Kepala Desa Caringinkulon, Dedi Suhendar, mengatakan, dalam upaya penanganan stunting dia bersama Motekar, menggalakkan pemberian makanan tambahan (PMT) kepada 25 anak yang terindikasi stunting.
“Kami memberikan makanan tambahan kepada 25 anak. September ini merupakan bulan kedua dari tiga bulan yang direncanakan. Menu makanan yang diberikan terdiri dari ikan, telur, sayuran, buah-buahan dan susu,” kata Dedi, Kamis (7/9/23).
Program PMT tersebut lanjut dia, bersumber dialokasikan dari dana desa (DD).

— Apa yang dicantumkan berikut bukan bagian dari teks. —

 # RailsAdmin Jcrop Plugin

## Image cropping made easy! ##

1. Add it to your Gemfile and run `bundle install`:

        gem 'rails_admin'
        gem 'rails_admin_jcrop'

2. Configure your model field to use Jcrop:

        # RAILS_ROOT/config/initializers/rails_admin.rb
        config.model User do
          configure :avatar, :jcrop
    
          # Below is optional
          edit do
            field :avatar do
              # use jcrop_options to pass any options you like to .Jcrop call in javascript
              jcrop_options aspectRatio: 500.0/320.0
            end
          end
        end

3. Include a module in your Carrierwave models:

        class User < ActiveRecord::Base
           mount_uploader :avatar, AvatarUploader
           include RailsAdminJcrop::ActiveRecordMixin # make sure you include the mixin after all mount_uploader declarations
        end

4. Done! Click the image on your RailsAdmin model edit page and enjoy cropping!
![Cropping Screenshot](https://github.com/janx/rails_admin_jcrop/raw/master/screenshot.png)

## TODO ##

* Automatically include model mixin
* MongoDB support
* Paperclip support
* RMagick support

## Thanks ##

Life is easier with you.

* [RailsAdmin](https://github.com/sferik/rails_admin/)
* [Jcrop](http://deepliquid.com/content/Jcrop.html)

Sesuai dengan arahan pemerintah pusat, program PMT dilaksanakan per tiga bulan.
Sementara itu, Aisyah yang telah bertugas selama dua tahun menjadi Motekar di Desa Caringinwetan mengungkapkan, dia terus mengedukasi masyarakat tentang pentingnya menjaga kebersihan lingkungan dan pemberian makan bergizi pada anak.
“Kami terus mensosialisasikan tentang PHBS dan pemberian makanan bergizi kepada anak-anak yang terindikasi stunting. Selain itu mereka juga harus diedukasi untuk pemanfaatan lahan pekarangan secara produktif,” ujarnya.